START TASK INPUT
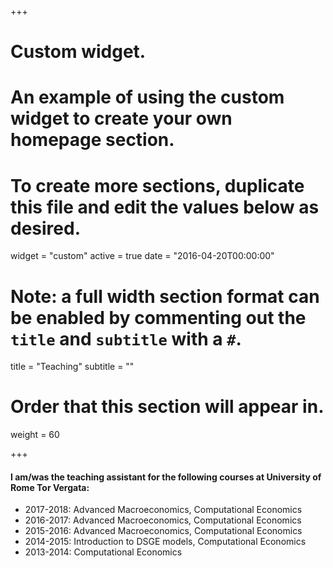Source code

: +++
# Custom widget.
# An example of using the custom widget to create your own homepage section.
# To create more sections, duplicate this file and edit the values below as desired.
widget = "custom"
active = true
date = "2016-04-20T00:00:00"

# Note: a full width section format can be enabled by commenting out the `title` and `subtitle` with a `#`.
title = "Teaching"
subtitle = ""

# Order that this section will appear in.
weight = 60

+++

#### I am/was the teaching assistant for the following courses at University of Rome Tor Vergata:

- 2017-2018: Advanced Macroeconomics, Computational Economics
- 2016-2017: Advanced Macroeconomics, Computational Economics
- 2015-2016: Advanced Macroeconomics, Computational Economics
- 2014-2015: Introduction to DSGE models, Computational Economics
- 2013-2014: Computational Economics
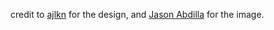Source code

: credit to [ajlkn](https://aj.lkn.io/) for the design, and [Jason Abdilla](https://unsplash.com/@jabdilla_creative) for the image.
END TASK INPUT
START TASK INPUT
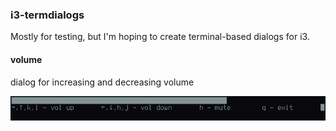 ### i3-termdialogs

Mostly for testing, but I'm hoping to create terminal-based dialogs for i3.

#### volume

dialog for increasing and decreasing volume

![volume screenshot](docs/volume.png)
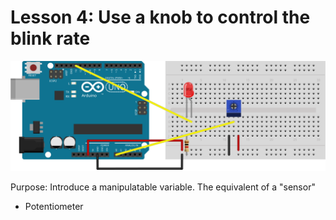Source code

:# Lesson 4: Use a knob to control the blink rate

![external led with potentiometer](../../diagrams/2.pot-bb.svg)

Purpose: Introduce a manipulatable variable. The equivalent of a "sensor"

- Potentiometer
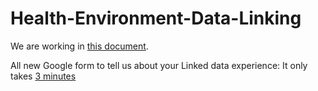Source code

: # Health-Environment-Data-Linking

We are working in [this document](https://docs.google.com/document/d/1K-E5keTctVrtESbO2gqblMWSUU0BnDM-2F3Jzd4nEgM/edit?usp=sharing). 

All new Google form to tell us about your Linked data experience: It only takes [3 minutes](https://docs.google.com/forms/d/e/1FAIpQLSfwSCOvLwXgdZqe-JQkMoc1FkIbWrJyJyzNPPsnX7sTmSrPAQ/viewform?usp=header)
END TASK INPUT
WORK INSTRUCTIONS: Once you have checked each line above for the string "with", state how many lines contain it and add nothing more.

SOLVED EXERCISE: 2